**What is expected**
Wherever the string "UNIX" shows up in the data below, copy the whole line.

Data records
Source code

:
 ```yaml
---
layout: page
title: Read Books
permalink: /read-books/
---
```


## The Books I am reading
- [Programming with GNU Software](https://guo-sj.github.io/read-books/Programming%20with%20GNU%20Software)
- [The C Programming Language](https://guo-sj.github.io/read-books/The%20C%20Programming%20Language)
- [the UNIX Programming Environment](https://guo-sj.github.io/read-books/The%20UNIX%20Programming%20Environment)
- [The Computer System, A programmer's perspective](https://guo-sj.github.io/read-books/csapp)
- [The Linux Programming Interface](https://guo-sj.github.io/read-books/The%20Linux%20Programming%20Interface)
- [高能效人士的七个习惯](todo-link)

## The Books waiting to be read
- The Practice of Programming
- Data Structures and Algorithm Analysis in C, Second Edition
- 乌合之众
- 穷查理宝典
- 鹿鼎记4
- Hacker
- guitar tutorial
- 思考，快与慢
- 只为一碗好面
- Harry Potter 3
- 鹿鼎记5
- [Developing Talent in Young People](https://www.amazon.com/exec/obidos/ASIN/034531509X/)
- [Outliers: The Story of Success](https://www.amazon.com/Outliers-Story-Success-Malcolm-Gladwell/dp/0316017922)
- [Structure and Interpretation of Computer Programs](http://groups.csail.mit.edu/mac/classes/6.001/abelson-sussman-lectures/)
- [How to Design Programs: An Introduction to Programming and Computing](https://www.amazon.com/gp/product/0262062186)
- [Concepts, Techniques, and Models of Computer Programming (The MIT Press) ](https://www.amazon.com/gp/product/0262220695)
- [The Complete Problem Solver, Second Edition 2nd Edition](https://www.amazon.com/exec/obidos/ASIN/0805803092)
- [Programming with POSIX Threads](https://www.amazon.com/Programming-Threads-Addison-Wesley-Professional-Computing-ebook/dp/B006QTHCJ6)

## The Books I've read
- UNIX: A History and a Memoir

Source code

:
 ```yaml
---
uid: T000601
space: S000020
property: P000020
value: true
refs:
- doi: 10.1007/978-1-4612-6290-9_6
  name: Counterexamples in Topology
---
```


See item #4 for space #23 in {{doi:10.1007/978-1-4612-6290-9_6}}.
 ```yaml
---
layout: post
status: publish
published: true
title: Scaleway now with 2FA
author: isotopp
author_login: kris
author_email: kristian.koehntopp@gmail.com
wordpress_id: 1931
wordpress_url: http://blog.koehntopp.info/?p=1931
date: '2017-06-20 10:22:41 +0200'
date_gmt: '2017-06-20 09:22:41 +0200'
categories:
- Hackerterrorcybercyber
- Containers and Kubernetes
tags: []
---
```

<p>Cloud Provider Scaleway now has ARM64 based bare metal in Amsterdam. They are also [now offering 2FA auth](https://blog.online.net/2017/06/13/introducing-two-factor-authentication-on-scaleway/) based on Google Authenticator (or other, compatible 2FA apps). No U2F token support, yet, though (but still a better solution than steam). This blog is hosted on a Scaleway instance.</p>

**Task output**
- [the UNIX Programming Environment](https://guo-sj.github.io/read-books/The%20UNIX%20Programming%20Environment)
- UNIX: A History and a Memoir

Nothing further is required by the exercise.